University of Toronto Mississauga Instructor: Ester Dalvit Department of Mathematics TA: Jennifer Vaughan

University of Toronto Mississauga
Instructor: Ester Dalvit
Department of Mathematics
TA: Jennifer Vaughan
Classical geometries - MAT402
Problem set 4 - Due October 21, 2014
You are encouraged to work in groups to solve the homework problems. If you do, please
indicate on your solutions who you worked with and if you used any sources. Write up your
final solutions on your own.
Exercise 1. (optional, will not be marked) Find a condition for two lines in the plane, given by cartesian
equations, to be perpendicular.
Find a condition for a plane and a line (given by cartesian equations) to be perpendicular in the space.
Explain how the second configuration is related to finding spherical circles with a given center on the sphere.
Exercise 2. Using analytical 3-dimensional geometry, show that a plane in R3 intersects a sphere in either
no points, one single point, or one circle.
Hint: consider the sphere of center O and radius 1 and a plane perpendicular to one of the coordinate axes.

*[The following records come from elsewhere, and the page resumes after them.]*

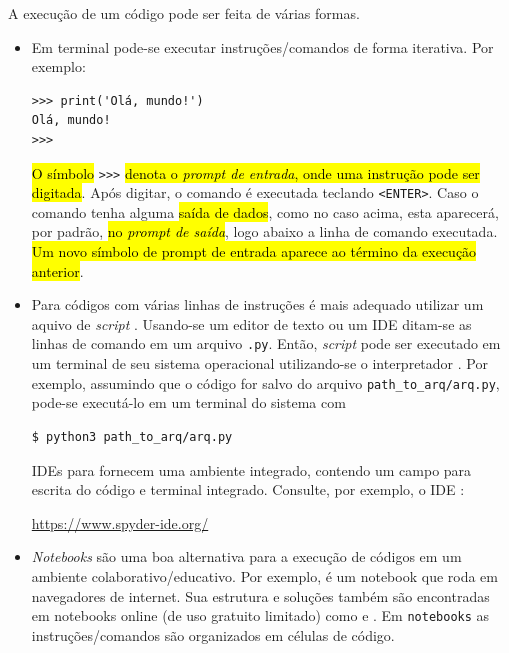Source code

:A execução de um código {\python} pode ser feita de várias formas.

\begin{itemize}
\item {}

  Em terminal {\python} pode-se executar instruções/comandos de forma iterativa. Por exemplo:

\begin{lstlisting}[xrightmargin=2.5em]
>>> print('Olá, mundo!')
Olá, mundo!
>>> 
\end{lstlisting}      

  \hl{O símbolo }\lstinline+>>>+\hl{ denota o \emph{prompt de entrada}, onde uma instrução {\python} pode ser digitada}. Após digitar, o comando é executada teclando \lstinline+<ENTER>+. Caso o comando tenha alguma \hl{saída de dados}, como no caso acima, esta aparecerá, por padrão, \hl{no \emph{prompt de saída}}, logo abaixo a linha de comando executada. \hl{Um novo símbolo de prompt de entrada aparece ao término da execução anterior}.

\item {}

  Para códigos com várias linhas de instruções é mais adequado utilizar um aquivo de \textit{script} {\python}. Usando-se um editor de texto ou um IDE ditam-se as linhas de comando em um arquivo \lstinline+.py+. Então, \textit{script} pode ser executado em um terminal de seu sistema operacional utilizando-se o interpretador {\python}. Por exemplo, assumindo que o código for salvo do arquivo \lstinline+path_to_arq/arq.py+, pode-se executá-lo em um terminal do sistema com

\begin{lstlisting}[xrightmargin=2.5em]
$ python3 path_to_arq/arq.py 
\end{lstlisting}%
  

  IDEs para {\python} fornecem uma ambiente integrado, contendo um campo para escrita do código e terminal {\python} integrado. Consulte, por exemplo, o IDE {\spyder}:
  \begin{center}
    \url{https://www.spyder-ide.org/}
  \end{center}

\item {}

  \textit{Notebooks} {\python} são uma boa alternativa para a execução de códigos em um ambiente colaborativo/educativo. Por exemplo, {\jupyter} é um notebook que roda em navegadores de internet. Sua estrutura e soluções também são encontradas em notebooks online (de uso gratuito limitado) como {\colab} e {\kaggle}. Em \texttt{notebooks} as instruções/comandos são organizados em células de código.


\end{itemize}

Explain why this choice does not affect the generality of the discussion.
Exercise 3.
(1) Check that the map ϕ : R2 → R2 defined by ϕ(0, 2) = (2, −3), ϕ(2, −1) = (0, 0) and
ϕ(0, −1) = (2, 0) is an isometry.
(2) Find ϕ, either giving an orthonormal matrix A and a vector b such that ϕ(x) = Ax + b or as a
composition of reflections. Hint: for the latter draw a diagram and mimic the proof of the three
reflections theorem: to simplify calculations do not start with point (0, 2).
(3) What type of isometry is ϕ?
Exercise 4. In R2
(1) The map ϕ : (x, y) 7→ (−x, −y) is the reflection in the origin (it is not a reflection in a line). Show
that ϕ is a rotation of angle π. How can you define a reflection in a generic point? Hint: for the
second part use composition of translations and ϕ.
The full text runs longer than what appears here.